Facebook to buy virtual reality maestro Oculus for $2 billion

Chris Morris

Oculus, the leader in the new wave of virtual reality headsets, has been purchased by social media giant Facebook.

The $2 billion deal, which is broken into $400 million in cash and $1.6 billion worth of Facebook stock, represents a seismic shift in the gaming space, as the upcoming Oculus Rift has been widely viewed as one of gaming’s most exciting upcoming technologies.

"Our mission is to make the world more open and connected," said Facebook founder and CEO Mark Zuckerberg in a blog post. For the past few years, this has mostly meant building mobile apps that help you share with the people you care about. We have a lot more to do on mobile, but at this point we feel we're in a position where we can start focusing on what platforms will come next to enable even more useful, entertaining and personal experiences. This is where Oculus comes in."

While he intends on maintain a gaming focus, Zuckerberg says he also plans to extend the Rift into new domains, including communications, entertainment, and education.

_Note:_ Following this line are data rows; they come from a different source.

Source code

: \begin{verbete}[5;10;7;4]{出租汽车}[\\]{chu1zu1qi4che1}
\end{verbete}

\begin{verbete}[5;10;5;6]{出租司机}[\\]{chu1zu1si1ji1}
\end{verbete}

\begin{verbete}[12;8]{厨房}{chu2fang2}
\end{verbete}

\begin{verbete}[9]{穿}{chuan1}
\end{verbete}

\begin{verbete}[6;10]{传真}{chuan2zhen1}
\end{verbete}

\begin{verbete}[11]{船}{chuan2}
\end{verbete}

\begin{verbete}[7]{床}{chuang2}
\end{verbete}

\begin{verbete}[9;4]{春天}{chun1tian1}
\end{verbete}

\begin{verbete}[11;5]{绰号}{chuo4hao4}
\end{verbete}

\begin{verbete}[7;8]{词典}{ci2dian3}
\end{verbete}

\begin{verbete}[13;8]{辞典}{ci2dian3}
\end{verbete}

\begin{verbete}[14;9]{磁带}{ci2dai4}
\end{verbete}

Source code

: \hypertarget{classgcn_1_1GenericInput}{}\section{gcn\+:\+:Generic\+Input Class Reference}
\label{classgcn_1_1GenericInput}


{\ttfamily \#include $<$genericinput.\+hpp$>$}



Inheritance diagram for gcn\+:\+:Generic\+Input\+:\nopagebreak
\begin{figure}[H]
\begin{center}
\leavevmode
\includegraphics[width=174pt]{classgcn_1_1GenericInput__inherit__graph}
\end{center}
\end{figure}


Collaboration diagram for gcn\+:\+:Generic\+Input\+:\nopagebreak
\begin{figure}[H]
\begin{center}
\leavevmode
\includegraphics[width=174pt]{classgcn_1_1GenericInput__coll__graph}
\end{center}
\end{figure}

"Imagine enjoying a court side seat at a game, studying in a classroom of students and teachers all over the world or consulting with a doctor face-to-face -- just by putting on goggles in your home," said Zuckerberg. "This is really a new communication platform. By feeling truly present, you can share unbounded spaces and experiences with the people in your life. Imagine sharing not just moments with your friends online, but entire experiences and adventures."

It's the ultimate milestone in a stellar year for Oculus. Last August, star game developer John Carmack left id Software to join Oculus as CTO. In January, the latest build of the Rift was awarded several Best of Show awards at the CES convention. And now, a very lucrative buyout.

"A few months ago, Mark, Chris, and Cory from the Facebook team came down to visit our office, see the latest demos, and discuss how we could work together to bring our vision to millions of people," said Oculus founder Palmer Lucky in a blog post of his own. "As we talked more, we discovered the two teams shared an even deeper vision of creating a new platform for interaction that allows billions of people to connect in a way never before possible."

Calling the deal "one of the most important moments for virtual reality," Lucky added the deal "opens doors to new opportunities and partnerships, reduces risk on the manufacturing and work capital side, allows us to publish more made-for-VR content, and lets us focus on what we do best: solving hard engineering challenges and delivering the future of VR."

Until recently, the Oculus Rift was largely alone in its field. Last week, though, Sony unveiled its own virtual reality headset -- codenamed Project Morpheus -- at the Game Developer’s Conference.

"At SCE we view innovation as an opportunity to build on our mission to push the boundaries of play," said Shuhei Yoshida, president of SCE Worldwide Studios.

Zuckerberg, meanwhile, says he sees the Oculus buyout as a way to help build the framework for the next level of a wider swath of online interactive adventures.

"Virtual reality was once the dream of science fiction. But the internet was also once a dream, and so were computers and smartphones," said Zuckerberg. "The future is coming and we have a chance to build it together. I can't wait to start working with the whole team at Oculus to bring this future to the world, and to unlock new worlds for all of us."